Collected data
*** Block opens ***
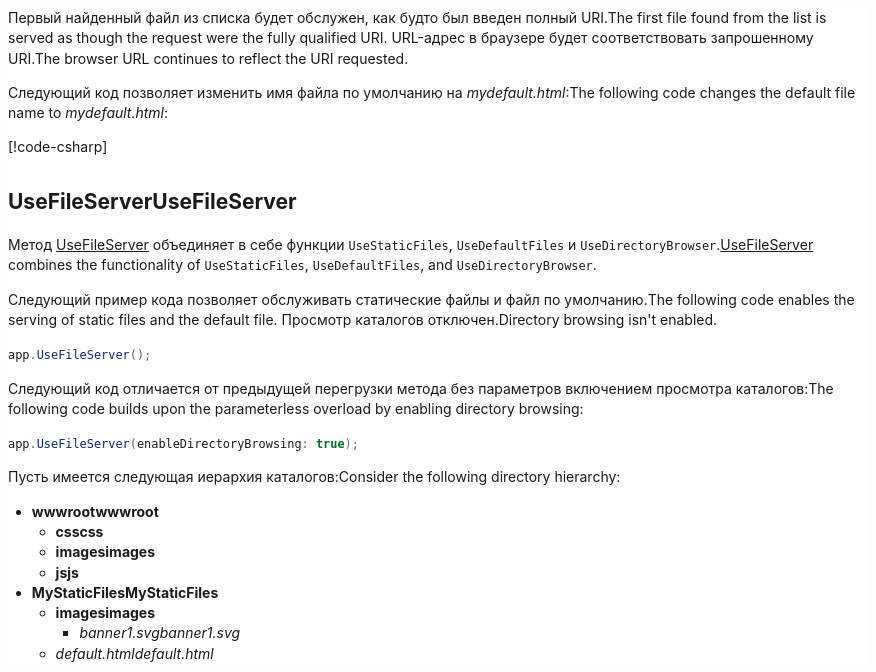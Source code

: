 <span data-ttu-id="802f8-183">Первый найденный файл из списка будет обслужен, как будто был введен полный URI.</span><span class="sxs-lookup"><span data-stu-id="802f8-183">The first file found from the list is served as though the request were the fully qualified URI.</span></span> <span data-ttu-id="802f8-184">URL-адрес в браузере будет соответствовать запрошенному URI.</span><span class="sxs-lookup"><span data-stu-id="802f8-184">The browser URL continues to reflect the URI requested.</span></span>

<span data-ttu-id="802f8-185">Следующий код позволяет изменить имя файла по умолчанию на *mydefault.html*:</span><span class="sxs-lookup"><span data-stu-id="802f8-185">The following code changes the default file name to *mydefault.html*:</span></span>

[!code-csharp[](static-files/samples/1x/StartupDefault.cs?name=snippet_ConfigureMethod)]

## <a name="usefileserver"></a><span data-ttu-id="802f8-186">UseFileServer</span><span class="sxs-lookup"><span data-stu-id="802f8-186">UseFileServer</span></span>

<span data-ttu-id="802f8-187">Метод [UseFileServer](/dotnet/api/microsoft.aspnetcore.builder.fileserverextensions.usefileserver#Microsoft_AspNetCore_Builder_FileServerExtensions_UseFileServer_Microsoft_AspNetCore_Builder_IApplicationBuilder_) объединяет в себе функции `UseStaticFiles`, `UseDefaultFiles` и `UseDirectoryBrowser`.</span><span class="sxs-lookup"><span data-stu-id="802f8-187">[UseFileServer](/dotnet/api/microsoft.aspnetcore.builder.fileserverextensions.usefileserver#Microsoft_AspNetCore_Builder_FileServerExtensions_UseFileServer_Microsoft_AspNetCore_Builder_IApplicationBuilder_) combines the functionality of `UseStaticFiles`, `UseDefaultFiles`, and `UseDirectoryBrowser`.</span></span>

<span data-ttu-id="802f8-188">Следующий пример кода позволяет обслуживать статические файлы и файл по умолчанию.</span><span class="sxs-lookup"><span data-stu-id="802f8-188">The following code enables the serving of static files and the default file.</span></span> <span data-ttu-id="802f8-189">Просмотр каталогов отключен.</span><span class="sxs-lookup"><span data-stu-id="802f8-189">Directory browsing isn't enabled.</span></span>

```csharp
app.UseFileServer();
```

<span data-ttu-id="802f8-190">Следующий код отличается от предыдущей перегрузки метода без параметров включением просмотра каталогов:</span><span class="sxs-lookup"><span data-stu-id="802f8-190">The following code builds upon the parameterless overload by enabling directory browsing:</span></span>

```csharp
app.UseFileServer(enableDirectoryBrowsing: true);
```

<span data-ttu-id="802f8-191">Пусть имеется следующая иерархия каталогов:</span><span class="sxs-lookup"><span data-stu-id="802f8-191">Consider the following directory hierarchy:</span></span>

* <span data-ttu-id="802f8-192">**wwwroot**</span><span class="sxs-lookup"><span data-stu-id="802f8-192">**wwwroot**</span></span>
  * <span data-ttu-id="802f8-193">**css**</span><span class="sxs-lookup"><span data-stu-id="802f8-193">**css**</span></span>
  * <span data-ttu-id="802f8-194">**images**</span><span class="sxs-lookup"><span data-stu-id="802f8-194">**images**</span></span>
  * <span data-ttu-id="802f8-195">**js**</span><span class="sxs-lookup"><span data-stu-id="802f8-195">**js**</span></span>
* <span data-ttu-id="802f8-196">**MyStaticFiles**</span><span class="sxs-lookup"><span data-stu-id="802f8-196">**MyStaticFiles**</span></span>
  * <span data-ttu-id="802f8-197">**images**</span><span class="sxs-lookup"><span data-stu-id="802f8-197">**images**</span></span>
      * <span data-ttu-id="802f8-198">*banner1.svg*</span><span class="sxs-lookup"><span data-stu-id="802f8-198">*banner1.svg*</span></span>
  * <span data-ttu-id="802f8-199">*default.html*</span><span class="sxs-lookup"><span data-stu-id="802f8-199">*default.html*</span></span>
*** Block closes ***
From the entries above, copy every line where the word "name" shows up.

## Response to this task
<span data-ttu-id="802f8-185">Следующий код позволяет изменить имя файла по умолчанию на *mydefault.html*:</span><span class="sxs-lookup"><span data-stu-id="802f8-185">The following code changes the default file name to *mydefault.html*:</span></span>
[!code-csharp[](static-files/samples/1x/StartupDefault.cs?name=snippet_ConfigureMethod)]
## <a name="usefileserver"></a><span data-ttu-id="802f8-186">UseFileServer</span><span class="sxs-lookup"><span data-stu-id="802f8-186">UseFileServer</span></span>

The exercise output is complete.